Süddeutsche Zeitung

Landwirtschaft:Molkerei erlaubt Bauern Glyphosat-Einsatz

Als Grund nennt das Oberpfälzer Unternehmen den Krieg in der Ukraine die damit verbundene Verteuerung von Futter- und Düngemitteln. Der Bund Naturschutz hält dieses Argument für "fadenscheinig".

Von Christian Sebald, Cham

Als die Molkerei Goldsteig im oberpfälzischen Cham vor vier Jahren ihren 2650 Milchbauern verboten hat, auf ihren Wiesen und Feldern Glyphosat einzusetzen, hat sie dafür viel Lob und Anerkennung bekommen. Obwohl die Kritik an dem umstrittenen Pflanzenschutzmittel seither nicht abgerissen ist und es Pläne für ein Verbot von 2023 an gibt, hat das Unternehmen die Vorgabe jetzt wieder aufgehoben. Als Grund nennt Goldsteig in einem Brief an seine Milchbauern den Krieg in der Ukraine und die damit einhergehende Verteuerung von Futtermitteln, Kraftfutter und Dünger. Mit dem Aussetzen des Verbots leiste man einen "Entlastungsbeitrag", heißt es in dem Brief. Goldsteig-Geschäftsführer Andreas Kraus bekräftigte in einer Lokalzeitung, dass man "auf die dramatisch verwandelten Zeiten" reagieren müsse. Die Bauern sollten bei den aktuellen "Preisexplosionen" ihre Erträge stabilisieren können.

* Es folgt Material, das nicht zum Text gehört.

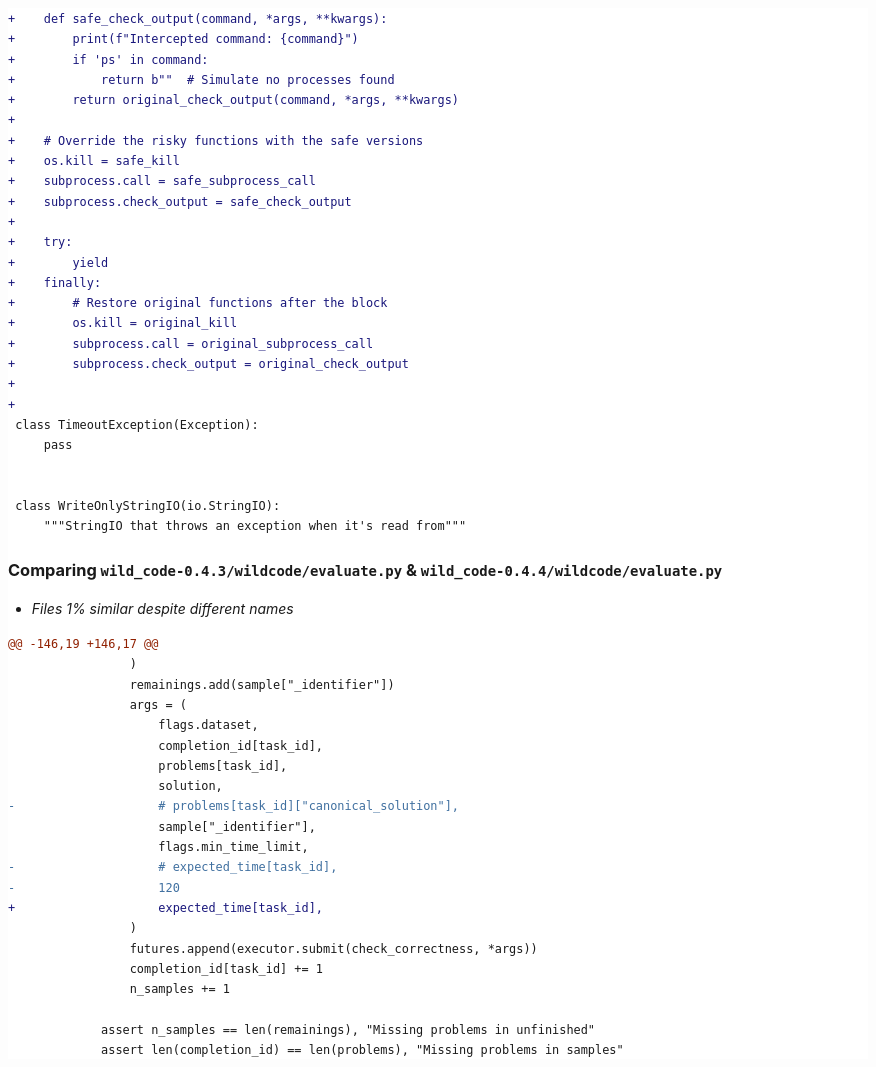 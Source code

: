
 ```diff
+    def safe_check_output(command, *args, **kwargs):
+        print(f"Intercepted command: {command}")
+        if 'ps' in command:
+            return b""  # Simulate no processes found
+        return original_check_output(command, *args, **kwargs)
+
+    # Override the risky functions with the safe versions
+    os.kill = safe_kill
+    subprocess.call = safe_subprocess_call
+    subprocess.check_output = safe_check_output
+
+    try:
+        yield
+    finally:
+        # Restore original functions after the block
+        os.kill = original_kill
+        subprocess.call = original_subprocess_call
+        subprocess.check_output = original_check_output
+
+
 class TimeoutException(Exception):
     pass
 
 
 class WriteOnlyStringIO(io.StringIO):
     """StringIO that throws an exception when it's read from"""
```

### Comparing `wild_code-0.4.3/wildcode/evaluate.py` & `wild_code-0.4.4/wildcode/evaluate.py`

 * *Files 1% similar despite different names*

```diff
@@ -146,19 +146,17 @@
                 )
                 remainings.add(sample["_identifier"])
                 args = (
                     flags.dataset,
                     completion_id[task_id],
                     problems[task_id],
                     solution,
-                    # problems[task_id]["canonical_solution"],
                     sample["_identifier"],
                     flags.min_time_limit,
-                    # expected_time[task_id],
-                    120
+                    expected_time[task_id],
                 )
                 futures.append(executor.submit(check_correctness, *args))
                 completion_id[task_id] += 1
                 n_samples += 1
 
             assert n_samples == len(remainings), "Missing problems in unfinished"
             assert len(completion_id) == len(problems), "Missing problems in samples"
```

Vom Bund Naturschutz (BN) kommt scharfe Kritik. "Die Molkerei bricht ihr Verbraucherversprechen, das sie medienwirksam gegeben hat", sagt BN-Chef Richard Mergner. "Die Gründe sind fadenscheinig." Wenn das Unternehmen seine Milchlieferanten wirklich unterstützen wollte, könnte es ja den Auszahlungspreis für die angelieferte Milch erhöhen, statt "sie wieder zu umweltschädlichem Verhalten zu animieren". Schließlich seien sie in den vergangenen vier Jahren auch ohne Glyphosat ausgekommen. Außerdem rechnet der BN vor, dass das Aussetzen der Vorgabe den Landwirten keine wirkliche finanzielle Erleichterung bringe. Zwar verbrauche mechanische Unkrautvernichtung wie Feingrubbern mehr Diesel. Aber die zusätzlichen 20 bis 30 Euro Spritkosten je Hektar Agrarland entsprächen ziemlich genau den Hektarkosten für das Pflanzenschutzmittel. Für die Bauern sei finanziell also nichts gewonnen.

Glyphosat ist das am meisten verbreitete Unkrautvernichtungsmittel in der Landwirtschaft. In Bayern kommt es jedes Jahr auf 240 000 Hektar oder elf Prozent des Agrarlandes zum Einsatz. Glyphosat steht im Verdacht, Krebs auslösen zu können, und wird für den Artenschwund bei Pflanzen, Mikroorganismen und vor allem Vögeln verantwortlich gemacht. Die Feldlerche, die Goldammer, das Rebhuhn und viele weitere Arten verlieren durch seinen Einsatz die Nahrungsgrundlage. Glyphosat-Rückstände finden sich inzwischen in Bächen und Seen, aber auch in Lebensmitteln wie Bier oder Brot. Die Molkerei Goldsteig verarbeitet nach eigenen Angaben etwa eine Milliarde Liter Milch im Jahr, sie beschäftigt 760 Mitarbeiter und hat zuletzt 537 Millionen Euro Jahresumsatz gemacht.